ABOUT THIS TASK: Across the records below, how many lines include the word "ensuring"? State only the number.

[Collection entries]
----

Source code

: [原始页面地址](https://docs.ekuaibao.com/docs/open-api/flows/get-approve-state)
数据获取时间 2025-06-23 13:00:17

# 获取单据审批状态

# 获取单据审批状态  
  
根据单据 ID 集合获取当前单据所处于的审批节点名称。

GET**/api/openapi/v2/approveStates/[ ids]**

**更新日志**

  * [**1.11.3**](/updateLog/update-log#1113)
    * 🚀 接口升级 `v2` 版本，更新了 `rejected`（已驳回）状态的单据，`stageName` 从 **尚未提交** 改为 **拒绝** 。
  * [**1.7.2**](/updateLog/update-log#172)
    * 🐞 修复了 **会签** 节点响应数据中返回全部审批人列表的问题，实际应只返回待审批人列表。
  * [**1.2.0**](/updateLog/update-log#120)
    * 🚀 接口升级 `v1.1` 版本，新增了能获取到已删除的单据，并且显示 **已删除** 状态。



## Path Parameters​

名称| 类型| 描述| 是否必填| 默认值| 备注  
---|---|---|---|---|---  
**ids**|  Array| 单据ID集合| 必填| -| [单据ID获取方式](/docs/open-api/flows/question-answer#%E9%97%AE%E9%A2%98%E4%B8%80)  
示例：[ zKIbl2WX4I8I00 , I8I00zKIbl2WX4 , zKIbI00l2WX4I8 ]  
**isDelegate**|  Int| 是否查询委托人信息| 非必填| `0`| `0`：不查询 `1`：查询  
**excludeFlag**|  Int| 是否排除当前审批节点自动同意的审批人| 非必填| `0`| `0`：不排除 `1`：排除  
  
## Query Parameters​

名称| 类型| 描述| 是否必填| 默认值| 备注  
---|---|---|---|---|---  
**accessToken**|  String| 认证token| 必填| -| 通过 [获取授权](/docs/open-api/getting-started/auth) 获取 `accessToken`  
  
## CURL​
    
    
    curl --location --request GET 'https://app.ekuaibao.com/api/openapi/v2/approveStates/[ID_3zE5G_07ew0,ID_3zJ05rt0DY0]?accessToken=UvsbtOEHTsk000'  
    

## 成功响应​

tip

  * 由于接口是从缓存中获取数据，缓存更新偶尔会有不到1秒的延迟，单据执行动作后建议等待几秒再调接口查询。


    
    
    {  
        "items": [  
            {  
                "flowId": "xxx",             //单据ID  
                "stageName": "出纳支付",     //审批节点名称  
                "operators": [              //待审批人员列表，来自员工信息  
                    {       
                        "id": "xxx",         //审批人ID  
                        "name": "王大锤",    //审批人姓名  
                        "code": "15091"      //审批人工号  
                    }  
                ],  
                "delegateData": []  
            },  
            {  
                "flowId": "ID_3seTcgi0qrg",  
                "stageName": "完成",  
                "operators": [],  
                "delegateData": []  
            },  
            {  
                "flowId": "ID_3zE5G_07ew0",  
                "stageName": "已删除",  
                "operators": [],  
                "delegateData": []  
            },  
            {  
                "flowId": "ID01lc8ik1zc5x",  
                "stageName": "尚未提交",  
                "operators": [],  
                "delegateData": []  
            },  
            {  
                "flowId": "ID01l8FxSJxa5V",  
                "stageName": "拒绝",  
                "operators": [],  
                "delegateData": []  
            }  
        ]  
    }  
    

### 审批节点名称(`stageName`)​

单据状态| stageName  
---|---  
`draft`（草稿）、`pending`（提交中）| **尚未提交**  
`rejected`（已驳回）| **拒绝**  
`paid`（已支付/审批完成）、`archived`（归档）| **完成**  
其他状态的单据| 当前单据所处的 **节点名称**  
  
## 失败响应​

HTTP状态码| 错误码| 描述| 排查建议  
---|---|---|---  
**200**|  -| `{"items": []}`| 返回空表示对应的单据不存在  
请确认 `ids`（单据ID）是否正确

----

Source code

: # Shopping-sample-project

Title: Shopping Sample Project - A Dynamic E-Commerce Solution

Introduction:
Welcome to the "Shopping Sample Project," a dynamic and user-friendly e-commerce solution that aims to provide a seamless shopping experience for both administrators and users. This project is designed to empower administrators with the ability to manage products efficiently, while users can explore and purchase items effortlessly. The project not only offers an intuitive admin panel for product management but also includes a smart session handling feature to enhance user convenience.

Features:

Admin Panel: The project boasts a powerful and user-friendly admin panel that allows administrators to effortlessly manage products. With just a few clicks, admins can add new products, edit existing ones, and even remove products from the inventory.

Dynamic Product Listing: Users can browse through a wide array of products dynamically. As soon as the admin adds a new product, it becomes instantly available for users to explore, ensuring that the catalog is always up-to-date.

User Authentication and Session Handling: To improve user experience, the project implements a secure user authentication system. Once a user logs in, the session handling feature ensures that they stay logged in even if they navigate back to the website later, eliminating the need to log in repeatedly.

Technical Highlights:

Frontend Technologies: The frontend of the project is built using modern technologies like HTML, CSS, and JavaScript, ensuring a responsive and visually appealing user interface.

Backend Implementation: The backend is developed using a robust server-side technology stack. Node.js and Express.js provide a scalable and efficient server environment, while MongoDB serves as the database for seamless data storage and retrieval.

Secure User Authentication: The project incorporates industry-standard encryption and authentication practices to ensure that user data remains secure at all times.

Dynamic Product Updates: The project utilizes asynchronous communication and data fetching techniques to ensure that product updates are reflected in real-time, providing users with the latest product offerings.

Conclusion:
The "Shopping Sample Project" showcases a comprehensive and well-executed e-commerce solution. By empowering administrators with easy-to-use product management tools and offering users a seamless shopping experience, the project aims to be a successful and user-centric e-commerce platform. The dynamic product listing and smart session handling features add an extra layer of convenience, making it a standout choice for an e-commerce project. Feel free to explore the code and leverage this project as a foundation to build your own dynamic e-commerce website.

----

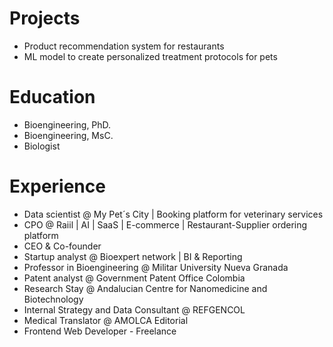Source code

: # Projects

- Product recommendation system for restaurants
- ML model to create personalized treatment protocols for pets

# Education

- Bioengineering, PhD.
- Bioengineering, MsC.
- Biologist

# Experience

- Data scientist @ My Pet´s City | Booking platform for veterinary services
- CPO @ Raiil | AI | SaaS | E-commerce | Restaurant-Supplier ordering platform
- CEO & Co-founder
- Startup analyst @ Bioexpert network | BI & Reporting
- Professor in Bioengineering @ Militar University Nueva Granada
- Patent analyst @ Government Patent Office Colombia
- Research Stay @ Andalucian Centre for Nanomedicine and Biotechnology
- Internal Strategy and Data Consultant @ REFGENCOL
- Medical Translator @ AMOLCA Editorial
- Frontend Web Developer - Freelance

----

RESPONSE BOX: 2